Anant Sahai – Professor, UC Berkeley

Thu, 25-Jan-2024 / 4:00pm / Packard 202

Abstract

Why are modern machine learning systems able to achieve zero training error and yet generalize well, even when the training data is noisy and there are many more parameters than data points? It is possible to begin to understand the issues by leveraging stylized linear models (inspired by information theory) where we can explore the fundamental limits for overparameterized learning. Interestingly, this creates a strong intellectual bridge to signal processing, and from this emerges a heuristic perspective that allows us to quantitatively conjecture asymptotic behavior as well as predict new phenomena like the fact that classification and regression can behave qualitatively differently. Setting out to prove those conjectures forces us to learn even more, including new sharper concentration inequalities, and reflecting upon the asymptotic behavior in these regimes allows us to engage in counterexample-style thinking that sheds light on the (dis)connection between test loss and training loss in overparameterized settings.

Bio

Anant Sahai is a Professor of EECS at UC Berkeley.
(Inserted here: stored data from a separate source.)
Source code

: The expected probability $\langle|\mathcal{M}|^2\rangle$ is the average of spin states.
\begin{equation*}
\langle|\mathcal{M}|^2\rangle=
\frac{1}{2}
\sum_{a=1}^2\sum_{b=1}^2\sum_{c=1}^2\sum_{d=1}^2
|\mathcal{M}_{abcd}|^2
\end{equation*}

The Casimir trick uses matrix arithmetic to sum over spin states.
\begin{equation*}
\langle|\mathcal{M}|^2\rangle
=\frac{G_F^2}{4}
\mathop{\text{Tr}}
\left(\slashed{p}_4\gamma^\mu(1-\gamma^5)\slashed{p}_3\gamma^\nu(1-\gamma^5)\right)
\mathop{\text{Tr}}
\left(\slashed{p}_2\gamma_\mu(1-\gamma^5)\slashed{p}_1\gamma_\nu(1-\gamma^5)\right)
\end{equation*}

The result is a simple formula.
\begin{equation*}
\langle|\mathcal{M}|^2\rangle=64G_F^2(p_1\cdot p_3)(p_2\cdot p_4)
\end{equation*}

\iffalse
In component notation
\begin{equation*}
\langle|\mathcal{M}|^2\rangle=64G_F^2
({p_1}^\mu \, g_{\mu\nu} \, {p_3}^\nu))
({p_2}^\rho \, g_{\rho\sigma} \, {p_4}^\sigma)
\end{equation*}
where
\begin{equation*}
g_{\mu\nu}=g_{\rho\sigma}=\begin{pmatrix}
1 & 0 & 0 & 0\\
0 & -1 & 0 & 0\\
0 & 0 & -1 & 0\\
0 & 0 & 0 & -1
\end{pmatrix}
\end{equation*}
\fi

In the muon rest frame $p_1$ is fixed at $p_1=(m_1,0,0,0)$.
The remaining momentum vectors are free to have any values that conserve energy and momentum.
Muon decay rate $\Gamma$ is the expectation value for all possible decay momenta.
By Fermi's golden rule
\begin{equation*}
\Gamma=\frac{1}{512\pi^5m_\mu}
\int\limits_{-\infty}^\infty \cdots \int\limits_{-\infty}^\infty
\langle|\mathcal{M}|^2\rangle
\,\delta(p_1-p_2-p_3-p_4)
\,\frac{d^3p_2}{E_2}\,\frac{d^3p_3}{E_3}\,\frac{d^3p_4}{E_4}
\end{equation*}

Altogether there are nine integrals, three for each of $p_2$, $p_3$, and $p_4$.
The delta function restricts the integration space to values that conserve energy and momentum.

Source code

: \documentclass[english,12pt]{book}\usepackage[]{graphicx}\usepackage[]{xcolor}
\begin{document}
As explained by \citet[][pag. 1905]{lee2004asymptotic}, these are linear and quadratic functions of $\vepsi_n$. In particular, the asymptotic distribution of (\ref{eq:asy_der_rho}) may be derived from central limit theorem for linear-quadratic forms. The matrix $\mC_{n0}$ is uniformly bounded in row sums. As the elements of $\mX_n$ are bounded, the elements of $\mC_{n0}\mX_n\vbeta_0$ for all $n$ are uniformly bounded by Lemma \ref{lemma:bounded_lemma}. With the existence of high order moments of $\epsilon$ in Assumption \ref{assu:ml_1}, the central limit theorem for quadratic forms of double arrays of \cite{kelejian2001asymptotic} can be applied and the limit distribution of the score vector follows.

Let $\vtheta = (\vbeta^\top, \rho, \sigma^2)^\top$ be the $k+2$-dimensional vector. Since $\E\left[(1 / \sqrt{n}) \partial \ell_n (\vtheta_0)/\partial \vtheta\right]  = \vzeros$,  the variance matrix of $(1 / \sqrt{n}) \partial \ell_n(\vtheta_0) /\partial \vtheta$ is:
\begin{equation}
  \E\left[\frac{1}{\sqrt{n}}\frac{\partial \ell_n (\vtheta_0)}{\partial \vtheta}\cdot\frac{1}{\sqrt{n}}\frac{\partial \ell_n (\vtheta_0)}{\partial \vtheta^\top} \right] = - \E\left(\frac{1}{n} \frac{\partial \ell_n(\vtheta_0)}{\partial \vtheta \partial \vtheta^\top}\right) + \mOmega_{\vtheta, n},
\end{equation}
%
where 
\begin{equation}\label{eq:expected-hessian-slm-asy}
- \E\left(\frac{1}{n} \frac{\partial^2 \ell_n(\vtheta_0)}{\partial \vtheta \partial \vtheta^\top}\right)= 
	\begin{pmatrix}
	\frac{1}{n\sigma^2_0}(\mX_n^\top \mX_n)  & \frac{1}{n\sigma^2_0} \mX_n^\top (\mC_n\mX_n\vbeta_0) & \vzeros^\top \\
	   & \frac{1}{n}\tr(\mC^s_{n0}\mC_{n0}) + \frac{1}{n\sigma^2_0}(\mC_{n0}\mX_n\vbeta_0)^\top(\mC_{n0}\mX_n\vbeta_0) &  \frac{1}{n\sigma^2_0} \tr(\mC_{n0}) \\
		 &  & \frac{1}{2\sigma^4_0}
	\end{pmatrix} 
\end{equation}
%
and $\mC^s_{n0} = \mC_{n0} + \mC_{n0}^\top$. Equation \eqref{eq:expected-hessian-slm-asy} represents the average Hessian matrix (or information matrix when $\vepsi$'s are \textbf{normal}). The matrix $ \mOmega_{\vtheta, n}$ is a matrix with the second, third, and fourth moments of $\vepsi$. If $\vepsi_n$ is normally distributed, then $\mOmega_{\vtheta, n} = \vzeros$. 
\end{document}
His research interests span machine learning, wireless communication, information theory, signal processing, and decentralized control – with a particular interest at the intersections of these fields. Within wireless communication, he is particularly interested in Spectrum Sharing and Cognitive Radio and serves as the lead for Data and Machine Learning in the relatively new NSF Center for Spectrum Innovation: SpectrumX.